* _INSTRUCTIONS FOR THE TASK_
Search the entries below for the string "verb" and copy the lines that hold it.
── TASK INPUT ──
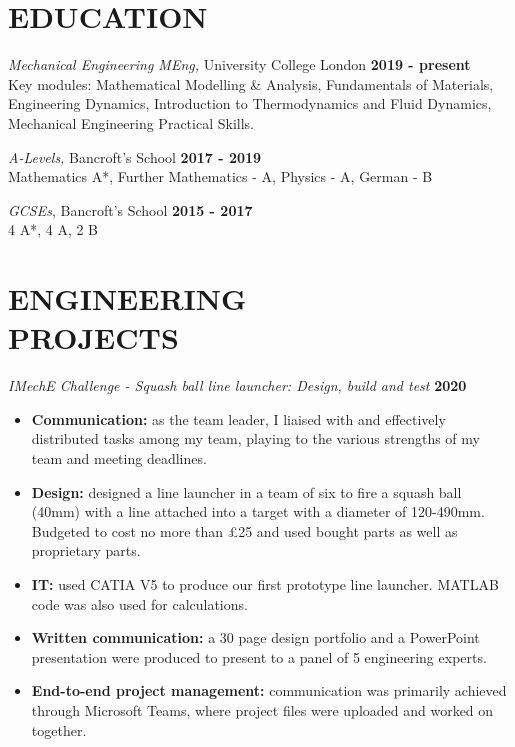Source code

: \documentclass[margin, 10pt]{res} %
\begin{document}
\begin{resume}

 
\section{EDUCATION}  

{\sl Mechanical Engineering MEng,} University College London \hfill \textbf{2019 - present}\\
Key modules: Mathematical Modelling \& Analysis, Fundamentals of Materials,\\ 
Engineering Dynamics, Introduction to Thermodynamics and Fluid Dynamics, \\
Mechanical Engineering Practical Skills.

{\sl A-Levels,} Bancroft's School \hfill \textbf{2017 - 2019}\\
Mathematics A*, Further Mathematics - A, Physics - A, German - B

{\sl GCSEs}, Bancroft's School
\hfill \textbf{2015 - 2017}\\
4 A*, 4 A, 2 B



\section{ENGINEERING \\ PROJECTS}

{\sl IMechE Challenge - Squash ball line launcher: Design, build and test} \hfill \textbf{2020}\\
\begin{itemize}
  \item \textbf{Communication:} as the team leader, I liaised with and effectively distributed tasks among my team, playing to the various strengths of my team and meeting deadlines.
  \item \textbf{Design:} designed a line launcher in a team of six to fire a squash ball (40\si{\milli\meter}) with a line attached into a target with a diameter of 120-490\si{\milli\meter}. Budgeted to cost no more than £25 and used bought parts as well as proprietary parts.
  \item \textbf{IT:} used CATIA V5 to produce our first prototype line launcher. MATLAB code was also used for calculations. 
  \item \textbf{Written communication:} a 30 page design portfolio and a PowerPoint presentation were produced to present to a panel of 5 engineering experts. 
  \item \textbf{End-to-end project management:} communication was primarily achieved through Microsoft Teams, where project files were uploaded and worked on together. 
\end{itemize}
 

\end{resume}
\end{document}

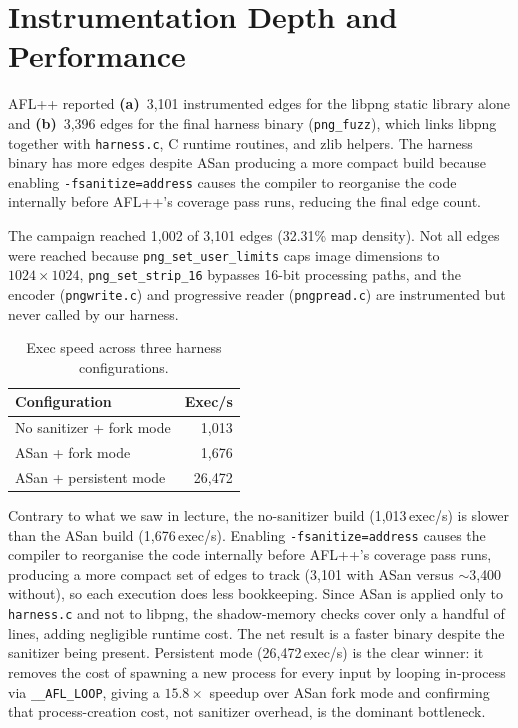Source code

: \section{Instrumentation Depth and Performance}
\vspace{-7pt}
AFL++ reported \textbf{(a)}~3,101 instrumented edges for the
libpng static library alone and \textbf{(b)}~3,396 edges for
the final harness binary (\verb|png_fuzz|), which links libpng
together with \verb|harness.c|, C runtime routines, and zlib
helpers. The harness binary has more edges despite ASan
producing a more compact build because enabling
\texttt{-fsanitize=address} causes the compiler to reorganise
the code internally before AFL++'s coverage pass runs,
reducing the final edge count.

The campaign reached 1{,}002 of 3{,}101 edges (32.31\% map
density). Not all edges were reached because
\texttt{png\_set\_user\_limits} caps image dimensions to
$1024\times1024$, \texttt{png\_set\_strip\_16} bypasses 16-bit
processing paths, and the encoder (\texttt{pngwrite.c}) and
progressive reader (\texttt{pngpread.c}) are instrumented but
never called by our harness.
\vspace{-8pt}
\begin{table}[h]
\centering
\small
\caption{Exec speed across three harness configurations.}
\label{tab:execspeed}
\begin{tabular}{|l|r|}
\hline
\textbf{Configuration} & \textbf{Exec/s} \\
\hline\hline
No sanitizer + fork mode & 1{,}013 \\
ASan + fork mode         & 1{,}676 \\
ASan + persistent mode   & 26{,}472 \\
\hline
\end{tabular}
\end{table}
\vspace{-7pt}
Contrary to what we saw in lecture, the no-sanitizer build
(1{,}013\,exec/s) is slower than the ASan build
(1{,}676\,exec/s). Enabling \texttt{-fsanitize=address} causes
the compiler to reorganise the code internally before AFL++'s
coverage pass runs, producing a more compact set of edges to
track (3{,}101 with ASan versus $\sim$3{,}400 without), so
each execution does less bookkeeping. Since ASan is applied
only to \texttt{harness.c} and not to libpng, the
shadow-memory checks cover only a handful of lines, adding
negligible runtime cost. The net result is a faster binary
despite the sanitizer being present. Persistent mode
(26{,}472\,exec/s) is the clear winner: it removes the cost
of spawning a new process for every input by looping in-process
via \texttt{\_\_AFL\_LOOP}, giving a $15.8{\times}$ speedup
over ASan fork mode and confirming that process-creation cost,
not sanitizer overhead, is the dominant bottleneck.

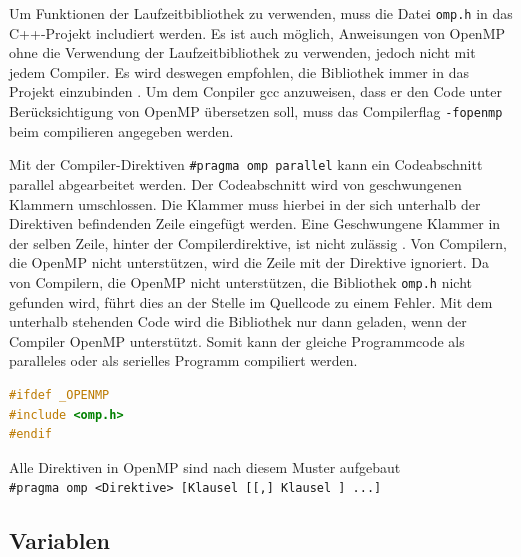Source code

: \documentclass[../main.tex]{subfiles}
\begin{document}
Um Funktionen der Laufzeitbibliothek zu verwenden, muss die Datei \texttt{omp.h} in das C++-Projekt includiert werden. Es ist auch möglich, Anweisungen von OpenMP ohne die Verwendung der Laufzeitbibliothek zu verwenden, jedoch nicht mit jedem Compiler. Es wird deswegen empfohlen, die Bibliothek immer in das Projekt einzubinden \cite{articleOpenMP}. Um dem Conpiler gcc anzuweisen, dass er den Code unter Berücksichtigung von OpenMP übersetzen soll, muss das Compilerflag \texttt{-fopenmp} beim compilieren angegeben werden. \par
Mit der Compiler-Direktiven \texttt{\#pragma\ omp\ parallel} kann ein Codeabschnitt parallel abgearbeitet werden. Der Codeabschnitt wird von geschwungenen Klammern umschlossen. Die Klammer muss hierbei in der sich unterhalb der Direktiven befindenden Zeile eingefügt werden. Eine Geschwungene Klammer in der selben Zeile, hinter der Compilerdirektive, ist nicht zulässig \cite{articleOpenMP}. Von Compilern, die OpenMP nicht unterstützen, wird die Zeile mit der Direktive ignoriert. Da von Compilern, die OpenMP nicht unterstützen, die Bibliothek \texttt{omp.h} nicht gefunden wird, führt dies an der Stelle im Quellcode zu einem Fehler. Mit dem unterhalb stehenden Code wird die Bibliothek nur dann geladen, wenn der Compiler OpenMP unterstützt. Somit kann der gleiche Programmcode als paralleles oder als serielles Programm compiliert werden.
\begin{lstlisting}[language=c++, caption=Includieren der Bibliothek omp.h, captionpos=b, label=listing:include_omp, frame=single, linewidth=\textwidth, breaklines=true]
#ifdef _OPENMP
#include <omp.h>
#endif
\end{lstlisting}
Alle Direktiven in OpenMP sind nach diesem Muster aufgebaut \texttt{\#pragma\ omp\ <Direktive>\ [Klausel\ [[,]\ Klausel\ ]\ ...]}

\subsection{Variablen}
\end{document}

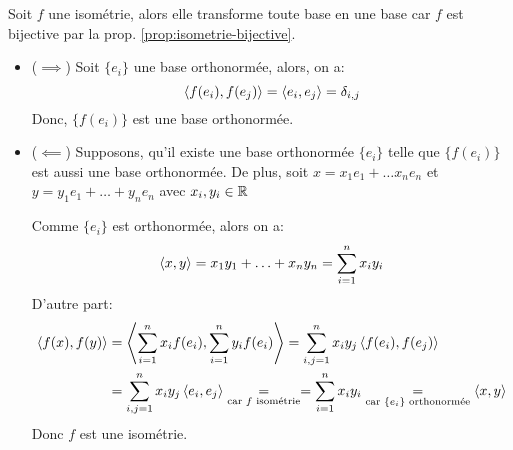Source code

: \begin{preuve}
    Soit $f$ une isométrie, alors elle transforme toute base en une base car  $f$ est bijective par la prop. \ref{prop:isometrie-bijective}. 
    \begin{itemize}
        \item ($\implies$) Soit $\{e_i\}$ une base orthonormée, alors, on a:
             \[
                 \left\langle f(e_i), f(e_j) \right\rangle = \left\langle e_i, e_j \right\rangle = \delta_{i,j}
            \] 
            Donc, $\{f(e_i)\}$ est une base orthonormée.
        \item ($\impliedby$) Supposons, qu'il existe une base orthonormée $\{e_i\}$ telle que  $\{f(e_i)\}$ est aussi une base orthonormée. De plus, soit  $x = x_1e_1 + \ldots x_ne_n$ et $y = y_1e_1 + \ldots + y_ne_n$ avec $x_i, y_i \in \mathbb{R}$
            \par
            Comme $\{e_i\}$ est orthonormée, alors on a:
             \[
                 \left\langle x, y \right\rangle = x_1y_1 + \ldots + x_ny_n = \sum_{i=1}^{n} x_iy_i
            \] 
            D'autre part:
            \begin{align*}
                \left\langle f(x), f(y) \right\rangle &= \left\langle \sum_{i=1}^{n} x_if(e_i), \sum_{i=1}^{n} y_if(e_i) \right\rangle = \sum_{i,j = 1}^{n} x_iy_j\left\langle f(e_i), f(e_j) \right\rangle\\
                                     &= \sum_{i,j=1}^{n} x_iy_j\left\langle e_i, e_j \right\rangle \underset{\text{car } f \text{ isométrie}}{=} = \sum_{i=1}^{n} x_iy_i \underset{\text{car } \{e_i\} \text{ orthonormée}} = \left\langle x, y \right\rangle
            \end{align*}
            Donc $f$ est une isométrie.
    \end{itemize}
\end{preuve}
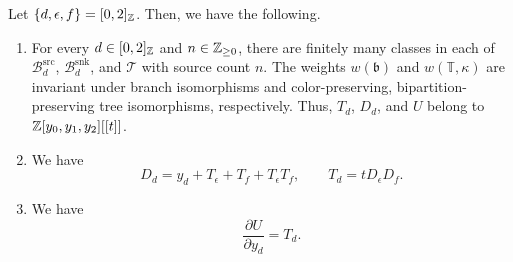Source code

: \begin{lemma}\label{lem:branch-series}
Let $\{d,\epsilon,f\}=[0,2]_{\Z}$.
Then, we have the following.
\begin{enumerate}
\item\label{c:slots-finite} For every $d\in[0,2]_{\Z}$ and $n\in\Z_{\ge0}$, there are finitely many classes in each of
$\mathcal B_d^{\mathrm{src}}$, $\mathcal B_d^{\mathrm{snk}}$, and $\mathcal T$ with source count $n$.
The weights $w(\mathfrak b)$ and $w(\mathbb T,\kappa)$ are invariant under branch isomorphisms and color-preserving, bipartition-preserving tree isomorphisms, respectively.
Thus, $T_d$, $D_d$, and $U$ belong to $\Z[y_0,y_1,y_2][[t]]$.
\item\label{c:branch-series-recursions} We have
\begin{equation}\label{eq:marked-branch-series}
D_d=y_d+T_\epsilon+T_f+T_\epsilon T_f,\qquad T_d=tD_\epsilon D_f.
\end{equation}
\item\label{c:branch-series-leaf} We have
\[
 \frac{\partial U}{\partial y_d}=T_d.
\]
\end{enumerate}
\end{lemma}
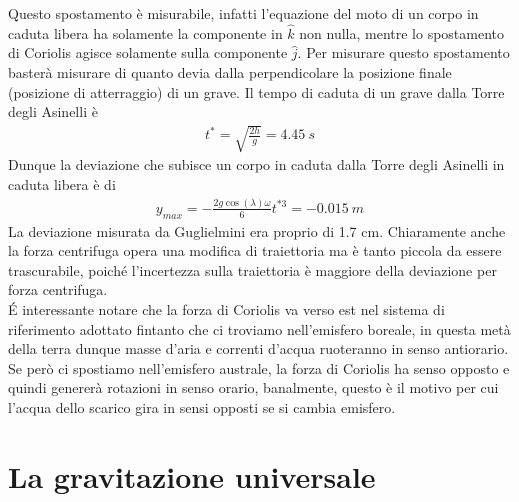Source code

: Questo spostamento è misurabile, infatti l'equazione del moto di un corpo in caduta libera ha solamente la componente in $\hat{k}$ non nulla, mentre lo spostamento di Coriolis agisce solamente sulla componente $\hat{j}$. Per misurare questo spostamento basterà misurare di quanto devia dalla perpendicolare la posizione finale (posizione di atterraggio) di un grave. Il tempo di caduta di un grave dalla Torre degli Asinelli è 
\begin{align*}
	t^* = \sqrt{\frac{2h}{g}} = 4.45\ s
\end{align*}
Dunque la deviazione che subisce un corpo in caduta dalla Torre degli Asinelli in caduta libera è di
\begin{align*}
	y_{max} = -\frac{2g\cos(\lambda)\omega}{6} t^{*3} = -0.015\ m
\end{align*}
La deviazione misurata da Guglielmini era proprio di 1.7 cm. Chiaramente anche la forza centrifuga opera una modifica di traiettoria ma è tanto piccola da essere trascurabile, poiché l'incertezza sulla traiettoria è maggiore della deviazione per forza centrifuga.\\
\'{E} interessante notare che la forza di Coriolis va verso est nel sistema di riferimento adottato fintanto che ci troviamo nell'emisfero boreale, in questa metà della terra dunque masse d'aria e correnti d'acqua ruoteranno in senso antiorario. Se però ci spostiamo nell'emisfero australe, la forza di Coriolis ha senso opposto e quindi genererà rotazioni in senso orario, banalmente, questo è il motivo per cui l'acqua dello scarico gira in sensi opposti se si cambia emisfero. 
\section{La gravitazione universale}
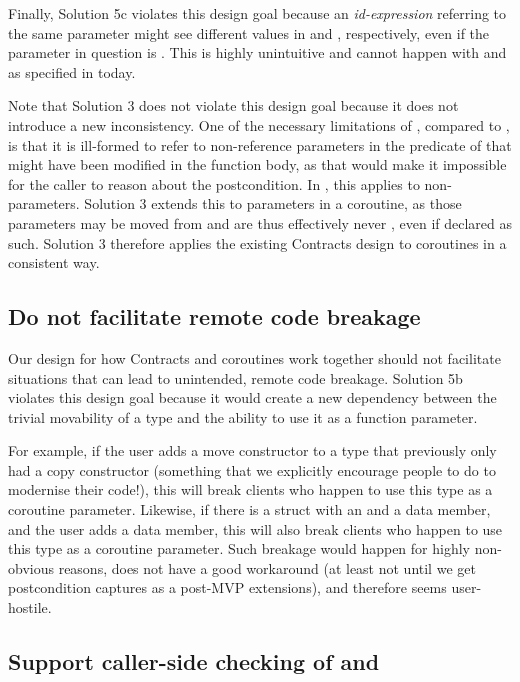 Finally, Solution 5c violates this design goal because an \emph{id-expression} referring to the same parameter might see different values in  and , respectively, even if the parameter in question is . This is highly unintuitive and cannot happen with  and  as specified in \cite{P2900R8} today.

Note that Solution 3 does not violate this design goal because it does not introduce a new inconsistency. One of the necessary limitations of , compared to , is that it is ill-formed to refer to non-reference parameters in the predicate of  that might have been modified in the function body, as that would make it impossible for the caller to reason about the postcondition. In \cite{P2900R8}, this applies to non- parameters. Solution 3 extends this to  parameters in a coroutine, as those parameters may be moved from and are thus effectively never , even if declared as such. Solution 3 therefore applies the existing Contracts design to coroutines in a consistent way.

\subsection{Do not facilitate remote code breakage}

Our design for how Contracts and coroutines work together should not facilitate situations that can lead to unintended, remote code breakage. Solution 5b violates this design goal because it would create a new dependency between the trivial movability of a type and the ability to use it as a function parameter.

For example, if the user adds a move constructor to a type that previously only had a copy constructor (something that we explicitly encourage people to do to modernise their code!), this will break clients who happen to use this type as a coroutine parameter. Likewise, if there is a struct with an  and a  data member, and the user adds a  data member, this will also break clients who happen to use this type as a coroutine parameter. Such breakage would happen for highly non-obvious reasons, does not have a good workaround (at least not until we get postcondition captures as a post-MVP extensions), and therefore seems user-hostile.

\subsection{Support caller-side checking of  and }

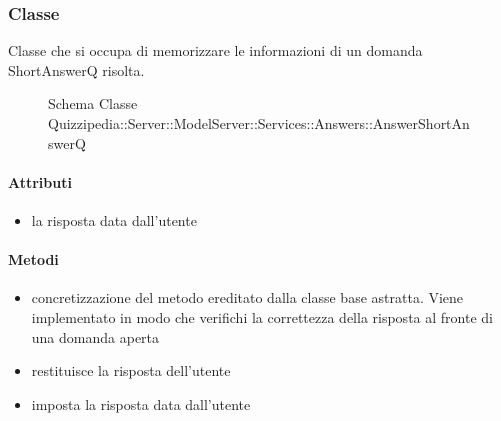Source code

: \subsubsection{Classe }
Classe che si occupa di memorizzare le informazioni di un domanda ShortAnswerQ risolta.
\begin{figure}[H]
\centering
\noindent{}
\caption[Schema Classe AnswerShortAnswerQ]{Schema Classe Quizzipedia::Server::ModelServer::Services::Answers::AnswerShortAnswerQ}
\end{figure}
\paragraph{Attributi}
\begin{itemize}
\item {}
\newline
la risposta data dall'utente
\end{itemize}
\paragraph{Metodi}
\begin{itemize}
\item {}
\newline
concretizzazione del metodo ereditato dalla classe base astratta. Viene implementato in modo che verifichi la correttezza della risposta al fronte di una domanda aperta
\newline
\item {}
\newline
restituisce la risposta dell'utente
\newline
\item {}
\newline
imposta la risposta data dall'utente
\newline
\end{itemize}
───
* _ANSWER TO THE EXERCISE_
the final harness binary (\verb|png_fuzz|), which links libpng
together with \verb|harness.c|, C runtime routines, and zlib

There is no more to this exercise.